The basic idea behind crypto collateralized stable coins is not new and is taken from traditional finance. For example if you own a home and are in need of some cash and don't want to sell your home, you can pledge your house as a collateral in a bank and receive a loan. Similarly if the user doesn't want to sell their ETH or other ERC-20 tokens they can deposit the crypto into a vault which is basically a smart contract to hold collateral. The user can then get some DAI upto a certain collateralization ratio which can be used for anything.
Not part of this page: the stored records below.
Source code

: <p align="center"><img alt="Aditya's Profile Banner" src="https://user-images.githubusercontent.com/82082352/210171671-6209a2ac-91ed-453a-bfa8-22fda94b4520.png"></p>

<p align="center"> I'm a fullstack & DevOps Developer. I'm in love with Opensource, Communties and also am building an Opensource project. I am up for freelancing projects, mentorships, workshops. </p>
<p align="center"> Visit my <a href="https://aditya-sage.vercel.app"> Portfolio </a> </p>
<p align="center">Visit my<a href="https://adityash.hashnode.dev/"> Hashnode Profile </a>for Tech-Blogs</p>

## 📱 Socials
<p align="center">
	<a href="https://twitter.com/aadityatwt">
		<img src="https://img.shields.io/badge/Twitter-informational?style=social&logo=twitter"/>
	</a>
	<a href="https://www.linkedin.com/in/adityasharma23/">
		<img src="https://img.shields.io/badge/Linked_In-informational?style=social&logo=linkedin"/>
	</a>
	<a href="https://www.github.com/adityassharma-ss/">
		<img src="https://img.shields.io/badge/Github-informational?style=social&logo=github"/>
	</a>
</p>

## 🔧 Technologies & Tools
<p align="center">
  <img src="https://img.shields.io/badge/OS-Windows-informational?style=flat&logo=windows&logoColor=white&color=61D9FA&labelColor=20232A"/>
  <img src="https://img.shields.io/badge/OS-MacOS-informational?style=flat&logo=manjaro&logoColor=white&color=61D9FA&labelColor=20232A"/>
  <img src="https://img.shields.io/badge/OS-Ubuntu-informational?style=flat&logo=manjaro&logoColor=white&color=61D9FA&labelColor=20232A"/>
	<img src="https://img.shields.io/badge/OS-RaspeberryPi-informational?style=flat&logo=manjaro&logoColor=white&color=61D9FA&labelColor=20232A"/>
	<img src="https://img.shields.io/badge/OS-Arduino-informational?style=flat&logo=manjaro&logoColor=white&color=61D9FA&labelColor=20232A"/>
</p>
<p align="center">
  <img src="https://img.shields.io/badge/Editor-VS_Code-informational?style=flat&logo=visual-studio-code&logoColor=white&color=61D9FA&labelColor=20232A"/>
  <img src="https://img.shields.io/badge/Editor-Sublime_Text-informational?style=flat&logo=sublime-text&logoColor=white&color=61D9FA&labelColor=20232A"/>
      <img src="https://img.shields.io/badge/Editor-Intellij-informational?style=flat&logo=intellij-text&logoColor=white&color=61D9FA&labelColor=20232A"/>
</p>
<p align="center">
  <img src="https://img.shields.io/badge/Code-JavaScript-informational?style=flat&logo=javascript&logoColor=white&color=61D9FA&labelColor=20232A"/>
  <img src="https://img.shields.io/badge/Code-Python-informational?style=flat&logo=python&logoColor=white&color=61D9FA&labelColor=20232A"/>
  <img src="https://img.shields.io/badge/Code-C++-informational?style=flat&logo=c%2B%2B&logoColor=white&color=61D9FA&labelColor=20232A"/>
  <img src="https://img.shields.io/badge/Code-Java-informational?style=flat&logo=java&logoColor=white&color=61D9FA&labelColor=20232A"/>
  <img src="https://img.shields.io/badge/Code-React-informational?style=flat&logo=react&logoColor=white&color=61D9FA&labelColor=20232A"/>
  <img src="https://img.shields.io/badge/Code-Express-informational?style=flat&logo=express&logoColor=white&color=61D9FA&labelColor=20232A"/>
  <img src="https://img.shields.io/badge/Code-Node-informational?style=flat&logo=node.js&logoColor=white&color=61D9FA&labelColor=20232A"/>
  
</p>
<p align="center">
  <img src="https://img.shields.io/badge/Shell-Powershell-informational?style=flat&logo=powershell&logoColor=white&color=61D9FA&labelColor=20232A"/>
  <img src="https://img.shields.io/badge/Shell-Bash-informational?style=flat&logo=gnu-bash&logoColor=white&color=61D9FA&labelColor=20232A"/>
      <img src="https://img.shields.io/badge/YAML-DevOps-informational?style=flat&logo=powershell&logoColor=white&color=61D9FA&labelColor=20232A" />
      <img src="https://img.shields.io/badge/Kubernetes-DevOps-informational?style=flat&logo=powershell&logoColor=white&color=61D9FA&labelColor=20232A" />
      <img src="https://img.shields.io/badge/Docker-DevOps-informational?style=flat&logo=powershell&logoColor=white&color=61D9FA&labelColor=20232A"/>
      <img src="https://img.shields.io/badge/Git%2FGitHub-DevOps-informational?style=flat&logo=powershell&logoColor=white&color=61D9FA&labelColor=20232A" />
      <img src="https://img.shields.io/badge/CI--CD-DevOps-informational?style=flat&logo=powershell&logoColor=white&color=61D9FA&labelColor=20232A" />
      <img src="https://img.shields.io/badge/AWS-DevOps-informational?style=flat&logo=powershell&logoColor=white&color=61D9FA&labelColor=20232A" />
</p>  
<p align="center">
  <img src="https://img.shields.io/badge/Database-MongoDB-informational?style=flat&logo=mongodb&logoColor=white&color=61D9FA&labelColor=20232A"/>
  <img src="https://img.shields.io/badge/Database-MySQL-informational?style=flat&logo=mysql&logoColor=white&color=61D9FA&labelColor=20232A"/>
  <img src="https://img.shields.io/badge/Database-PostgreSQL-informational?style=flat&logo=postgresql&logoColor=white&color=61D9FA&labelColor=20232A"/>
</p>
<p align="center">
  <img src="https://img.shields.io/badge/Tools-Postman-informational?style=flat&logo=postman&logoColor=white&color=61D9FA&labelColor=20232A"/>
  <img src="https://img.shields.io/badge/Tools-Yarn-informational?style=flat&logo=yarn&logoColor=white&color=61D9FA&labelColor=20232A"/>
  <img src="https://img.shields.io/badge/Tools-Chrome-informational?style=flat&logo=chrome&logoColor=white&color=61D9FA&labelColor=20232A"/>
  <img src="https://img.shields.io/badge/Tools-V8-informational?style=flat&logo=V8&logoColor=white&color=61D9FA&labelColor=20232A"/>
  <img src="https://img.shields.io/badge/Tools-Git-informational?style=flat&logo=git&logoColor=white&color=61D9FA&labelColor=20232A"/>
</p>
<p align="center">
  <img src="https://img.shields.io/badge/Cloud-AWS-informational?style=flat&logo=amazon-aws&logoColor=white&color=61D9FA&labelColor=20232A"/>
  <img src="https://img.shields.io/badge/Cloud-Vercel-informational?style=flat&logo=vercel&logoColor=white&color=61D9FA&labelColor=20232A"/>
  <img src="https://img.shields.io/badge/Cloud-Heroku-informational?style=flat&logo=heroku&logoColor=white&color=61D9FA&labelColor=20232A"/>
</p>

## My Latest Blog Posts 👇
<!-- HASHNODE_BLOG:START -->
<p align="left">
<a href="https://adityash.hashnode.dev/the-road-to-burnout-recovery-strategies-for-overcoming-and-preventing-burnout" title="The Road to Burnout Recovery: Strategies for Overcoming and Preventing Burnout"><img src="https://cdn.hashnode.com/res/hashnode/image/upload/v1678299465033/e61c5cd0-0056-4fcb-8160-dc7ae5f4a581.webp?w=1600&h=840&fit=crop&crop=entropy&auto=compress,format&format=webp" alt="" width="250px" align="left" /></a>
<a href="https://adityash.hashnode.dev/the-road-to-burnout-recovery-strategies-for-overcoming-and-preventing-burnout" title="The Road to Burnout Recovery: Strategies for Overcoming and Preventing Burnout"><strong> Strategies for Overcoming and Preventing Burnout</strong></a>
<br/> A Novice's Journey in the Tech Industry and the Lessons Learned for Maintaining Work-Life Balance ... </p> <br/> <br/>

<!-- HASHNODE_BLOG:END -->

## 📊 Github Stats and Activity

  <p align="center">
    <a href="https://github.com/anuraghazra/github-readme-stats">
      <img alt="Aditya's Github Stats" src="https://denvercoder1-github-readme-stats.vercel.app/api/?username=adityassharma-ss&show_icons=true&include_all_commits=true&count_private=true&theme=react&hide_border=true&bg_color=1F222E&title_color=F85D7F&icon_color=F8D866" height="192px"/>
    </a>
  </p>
The major difference from traditional finance is that the prices of crypto are much more volatile than a house so the debt position needs to be over collateralized. The collateralization requirement is in 150-200% range for MakerDAO. If the price of ETH falls, the collateralization ratio can fall below the required threshold leading to liquidation of the position. Liquidation can happen immediately. This is different than traditional finance. There is no communication from your broker that your position will be liquidated and there is no grace period to post additional margin. Liquidation is carried out by external entities known as keepers who get an incentive fees for carrying out the liquidation.
The two factors that maintain the stability of DAI are overcollateralization and markets actions such as liquidation. In the event of a liquidation ETH is sold and DAI is purchased which exerts a positive pressure on price of DAI.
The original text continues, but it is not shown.